One downside of including this extra data is that many folks already find Postgres explain output difficult to interpret. As such, I thought it’d be helpful to recap what exactly the buffers numbers mean, and describe some simple ways you can use them.

What do the buffer statistics mean?

We’ve written about the buffers statistics before, but the short version is that each of them consists of two parts, a prefix and a suffix.

There are three prefixes:

  • Shared blocks contain data from normal tables and indexes.

  • Temp blocks contain short-term data used to calculate hashes, sorts, materialize operations, and similar.

  • Local blocks contain data from temporary tables and indexes (yes, this is quite confusing, given that there is also a prefix “Temp”).

And there are four suffixes:

  • Hit means that the block was found in the Postgres buffer cache.

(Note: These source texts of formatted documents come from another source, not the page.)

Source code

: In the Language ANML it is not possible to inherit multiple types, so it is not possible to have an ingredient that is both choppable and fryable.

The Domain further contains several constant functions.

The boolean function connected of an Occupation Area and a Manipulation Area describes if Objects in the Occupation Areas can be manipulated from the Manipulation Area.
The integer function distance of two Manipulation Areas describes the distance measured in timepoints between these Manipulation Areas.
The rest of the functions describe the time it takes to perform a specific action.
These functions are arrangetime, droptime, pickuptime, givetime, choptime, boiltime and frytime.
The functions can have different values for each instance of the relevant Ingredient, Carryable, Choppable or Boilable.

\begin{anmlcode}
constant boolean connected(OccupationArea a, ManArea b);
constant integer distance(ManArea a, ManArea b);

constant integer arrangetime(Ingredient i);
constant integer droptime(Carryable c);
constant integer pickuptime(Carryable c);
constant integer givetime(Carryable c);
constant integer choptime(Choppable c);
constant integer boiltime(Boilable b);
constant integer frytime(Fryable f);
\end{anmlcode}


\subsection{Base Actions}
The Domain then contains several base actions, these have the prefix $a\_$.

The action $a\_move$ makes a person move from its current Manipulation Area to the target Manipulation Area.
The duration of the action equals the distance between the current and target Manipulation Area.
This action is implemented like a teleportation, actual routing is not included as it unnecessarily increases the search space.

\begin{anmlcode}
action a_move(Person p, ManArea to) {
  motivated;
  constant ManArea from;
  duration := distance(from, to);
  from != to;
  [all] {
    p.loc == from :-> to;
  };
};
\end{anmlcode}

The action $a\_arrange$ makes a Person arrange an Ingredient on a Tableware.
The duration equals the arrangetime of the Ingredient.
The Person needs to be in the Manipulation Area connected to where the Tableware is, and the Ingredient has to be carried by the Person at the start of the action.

  • Read blocks were missed in the Postgres buffer cache and had to be read from disk or the operating system cache.

  • Dirtied blocks have been modified by the query.

  • Written blocks have been evicted from the cache.

These “blocks” are by default 8kB pages, and almost nobody changes this. If you want to check yours, you can do so by running:

show block_size;

Let’s take a look at a simple example query plan with buffers:

explain (analyze, buffers, costs off) select id, email from people where email = '45678@gmail.com';

Index Scan using people_email on people (actual time=1.066..1.071 rows=1 loops=1)
  Index Cond: (email = '45678@gmail.com'::text)
  Buffers: shared hit=3 read=1
Planning Time: 0.179 ms
Execution Time: 1.108 ms

From the line starting with “Buffers:” we can tell that, for this index scan, 3 blocks were read from the Postgres buffer cache (shared hit) and 1 block was read from the operating system cache or disk (shared read).

So when can the buffers be useful?

The buffers statistics can be useful in a number of ways, here are the most common that I see and hear about:

  1. Spotting operations doing way more I/O than you expected

  2. Getting a sense of the total I/O of the query

  3. Spotting operations spilling to disk

  4. Signs of cache performance problems

Let’s have a look at each of these cases.

1. Spotting operations doing way more I/O than you expected

If an index is returning a few thousand rows, you might be surprised to see it reading tens or even hundreds of thousand of blocks. Assuming our blocks are 8kB, reading 100,000 blocks is almost 1 GB of data!

Seeing that a 2-second scan read 5 GB of data definitely helps us understand why it was slow. Sure, without buffers you might have spotted that your index scan is filtering a lot of rows, but these are sometimes tricky to spot, since filter numbers are reported as a per-loop average.

In pgMustard, we try to do most of the arithmetic for people, and still focus more on the root cause of the issue (like index efficiency), but we also now calculate and more prominently display the total buffers on a per-operation basis.

Ryan Lambert included a nice example in his recent blog post on spatial indexing, where we can see an inefficient index scan reading about 39 GB to return 1m rows.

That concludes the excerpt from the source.